WHAT IS EXPECTED - Each record below must be returned exactly, with no line left out.
----- MATERIAL SHOWN -----
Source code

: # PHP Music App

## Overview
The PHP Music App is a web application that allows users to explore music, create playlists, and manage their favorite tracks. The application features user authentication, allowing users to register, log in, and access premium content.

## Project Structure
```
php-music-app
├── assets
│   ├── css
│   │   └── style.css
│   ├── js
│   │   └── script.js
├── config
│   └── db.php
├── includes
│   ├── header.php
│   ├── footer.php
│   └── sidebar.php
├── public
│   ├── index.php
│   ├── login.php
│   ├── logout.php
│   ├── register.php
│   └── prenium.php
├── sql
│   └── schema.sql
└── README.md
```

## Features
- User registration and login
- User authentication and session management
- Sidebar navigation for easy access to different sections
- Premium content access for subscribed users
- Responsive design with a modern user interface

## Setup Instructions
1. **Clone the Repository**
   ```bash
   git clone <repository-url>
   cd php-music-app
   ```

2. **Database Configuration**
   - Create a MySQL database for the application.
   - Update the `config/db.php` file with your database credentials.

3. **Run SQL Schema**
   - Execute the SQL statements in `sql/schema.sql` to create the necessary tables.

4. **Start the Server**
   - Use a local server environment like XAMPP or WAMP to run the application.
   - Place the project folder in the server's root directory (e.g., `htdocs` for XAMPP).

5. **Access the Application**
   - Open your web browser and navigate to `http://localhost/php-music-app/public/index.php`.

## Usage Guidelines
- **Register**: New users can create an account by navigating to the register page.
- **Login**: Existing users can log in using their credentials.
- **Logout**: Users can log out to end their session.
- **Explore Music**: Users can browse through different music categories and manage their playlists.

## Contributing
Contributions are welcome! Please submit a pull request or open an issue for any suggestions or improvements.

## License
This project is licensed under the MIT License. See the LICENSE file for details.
-----
ANSWER SECTION -
Source code

: # PHP Music App

## Overview
The PHP Music App is a web application that allows users to explore music, create playlists, and manage their favorite tracks. The application features user authentication, allowing users to register, log in, and access premium content.

## Project Structure
```
php-music-app
├── assets
│   ├── css
│   │   └── style.css
│   ├── js
│   │   └── script.js
├── config
│   └── db.php
├── includes
│   ├── header.php
│   ├── footer.php
│   └── sidebar.php
├── public
│   ├── index.php
│   ├── login.php
│   ├── logout.php
│   ├── register.php
│   └── prenium.php
├── sql
│   └── schema.sql
└── README.md
```

## Features
- User registration and login
- User authentication and session management
- Sidebar navigation for easy access to different sections
- Premium content access for subscribed users
- Responsive design with a modern user interface

## Setup Instructions
1. **Clone the Repository**
   ```bash
   git clone <repository-url>
   cd php-music-app
   ```

2. **Database Configuration**
   - Create a MySQL database for the application.
   - Update the `config/db.php` file with your database credentials.

3. **Run SQL Schema**
   - Execute the SQL statements in `sql/schema.sql` to create the necessary tables.

4. **Start the Server**
   - Use a local server environment like XAMPP or WAMP to run the application.
   - Place the project folder in the server's root directory (e.g., `htdocs` for XAMPP).

5. **Access the Application**
   - Open your web browser and navigate to `http://localhost/php-music-app/public/index.php`.

## Usage Guidelines
- **Register**: New users can create an account by navigating to the register page.
- **Login**: Existing users can log in using their credentials.
- **Logout**: Users can log out to end their session.
- **Explore Music**: Users can browse through different music categories and manage their playlists.

## Contributing
Contributions are welcome! Please submit a pull request or open an issue for any suggestions or improvements.

## License
This project is licensed under the MIT License. See the LICENSE file for details.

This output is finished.